Monday, May 26, 2008

What Do YOU Like about The Inferno?

I was thinking this morning, both based on my teaching of Dante's poem and my current attempt to retell it, about what elements would carry over to the retelling, and what elements people like or remember from when they read the original. So I thought I'd ask. Here are the main categories of images and characters in the original, and which would carry over:

The Punishments. The whole conceit on which the retelling is based is that Dante actually saw this shit happen in real life, so it's just a matter of how to depict the gruesome violence w/o the mythological and Christian trappings. "Deallegorizing" you might say, or "demythologizing," to hearken all the way back to my grad school days when I first read Bultmann.

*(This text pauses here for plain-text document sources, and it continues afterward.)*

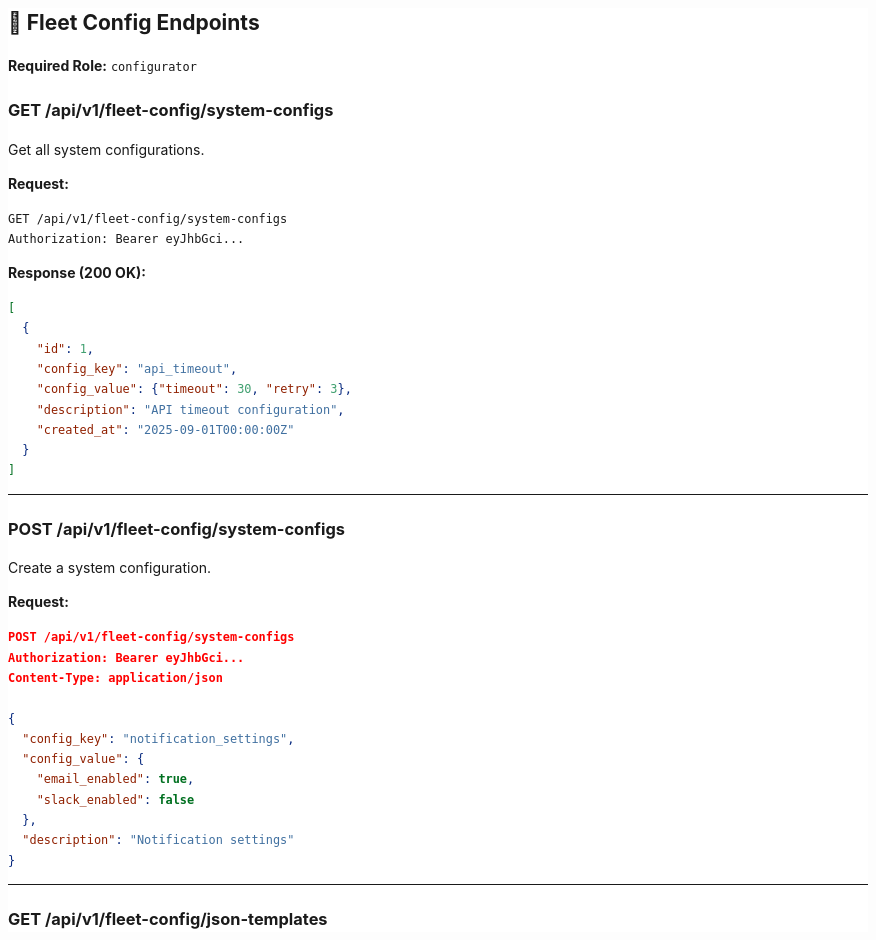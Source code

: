 
## 🔧 Fleet Config Endpoints

**Required Role:** `configurator`

### GET /api/v1/fleet-config/system-configs

Get all system configurations.

**Request:**
```http
GET /api/v1/fleet-config/system-configs
Authorization: Bearer eyJhbGci...
```

**Response (200 OK):**
```json
[
  {
    "id": 1,
    "config_key": "api_timeout",
    "config_value": {"timeout": 30, "retry": 3},
    "description": "API timeout configuration",
    "created_at": "2025-09-01T00:00:00Z"
  }
]
```

---

### POST /api/v1/fleet-config/system-configs

Create a system configuration.

**Request:**
```json
POST /api/v1/fleet-config/system-configs
Authorization: Bearer eyJhbGci...
Content-Type: application/json

{
  "config_key": "notification_settings",
  "config_value": {
    "email_enabled": true,
    "slack_enabled": false
  },
  "description": "Notification settings"
}
```

---

### GET /api/v1/fleet-config/json-templates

The Guides. Dante's interaction with his guides (Virgil, Beatrice, and St. Bernard) and with one fellow traveller (Statius) carry a lot of the narrative, and especially for Virgil and Beatrice, it's where a lot of the heavy-duty theorizing comes in, as they have long talks about whatever scholastic topic Dante wants to address at that point. Dante will also have three fellow travellers in the retelling, and two of them roughly correspond to Virgil and Beatrice, so I'm mostly keeping this intact as well.

The Sinners. Dante talks to a representative sinner in each circle. This is where I'm having trouble seeing how or whether this will carry over, since the people suffering in the retelling are not necessarily sinners, but more often victims of what's going on around them. I'm thinking that's where the sin will come in - people are suffering in these particular ways because of what they or others have done (lust, violence, betrayal, deceit, etc.). I was also wondering how important it is that Dante interacts with famous people in the original (mythological, historical, or contemporary). Since most of these allusions are lost on modern readers anyway, I'm thinking it won't be a big lack in the retelling.

3 Comments:

Blogger Curt Purcell said...

I actually prefer the landscape, and some of the difficulties it presents as they traverse it.

3:21 PM  
Blogger Scott said...

The punishments and the representative sinners are definitely what pull in the crowds, imo. So many striking images--Tantalus, Sisyphus, the adulterers and betrayers, Lucifer trapped in ice with three mouths chewing the greatest sinners (one of which was Brutus, right? Wonder who they'd be if it was rewritten now?)--that kind of stuff sticks with you.

Or am I mixing my Dante and Ovid?

5:41 PM  
Blogger KPaffenroth said...

You started with Ovid and ended with Dante, which is a fine place to begin and a fine place to end.